Impact of Electronic Prescription Audit Process to Reduce Outpatient Medication Errors

This study was undertaken to evaluate the impact of electronic prescription audit for outpatients in a quaternary care hospital. This reviews the clinical benefits of pharmacist driven electronic prescription audit process in monitoring and detecting prescription errors before it reaches the patient. This prospective study was conducted for one year (August 2015-July 2016) by the Department of Clinical Pharmacy, Aster Medcity. During the audit process, each prescription generated through Computerized Physician Order Entry will appear immediately in an electronic prescription audit tool which is integrated with a clinical decision support system. Pharmacist audits each outpatient prescription for drug interactions, drug allergies, dosing errors, frequency errors and therapeutic duplications. Clinical decision support system integrated with the audit tool provides brand and monograph details of prescribed drugs and automatic alerts for drug interactions and drug allergies. Pharmacist reported 266 interventions during the study period. Out of that 0.08 % (N=140) errors were prevented before it reached the patient and 0.05 % (N=86) interventions were rejected by physicians with proper justifications. Drug interactions were found to be 0.03%, wrong drug frequency errors were found to be 0.04 % and drug allergies (prescriptions with pre-identified allergic drugs) were found to be 0.00 5%. Reported medication errors were categorized according to National Coordinating Council for Medication Error Reporting and Prevention index. Real time audit of outpatient prescriptions using automated prescription audit tool can reduce the risk of harm that arises from prescribing errors, improve the quality of prescriptions, and enhance the safety and quality of the prescribing process.

[1]  N. Laird,et al.  Incidence of Adverse Drug Events and Potential Adverse Drug Events: Implications for Prevention , 1995 .

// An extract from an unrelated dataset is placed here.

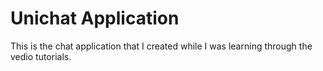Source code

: # Unichat Application


This is the chat application that I created while I was learning through the vedio tutorials.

[2]  Anthony J Avery,et al.  Prescribing errors and other problems reported by community pharmacists , 2005, Therapeutics and clinical risk management.

[3]  S D Small,et al.  Incidence of adverse drug events and potential adverse drug events. Implications for prevention. ADE Prevention Study Group. , 1995, JAMA.

[4]  Roger B. Davis,et al.  Physicians' decisions to override computerized drug alerts in primary care. , 2003, Archives of internal medicine.

[5]  G J Kuperman,et al.  Patient safety and computerized medication ordering at Brigham and Women's Hospital. , 2001, The Joint Commission journal on quality improvement.

[6]  P. Anju,et al.  Study on drug related hospital admissions in a tertiary care hospital in South India. , 2011, Saudi pharmaceutical journal : SPJ : the official publication of the Saudi Pharmaceutical Society.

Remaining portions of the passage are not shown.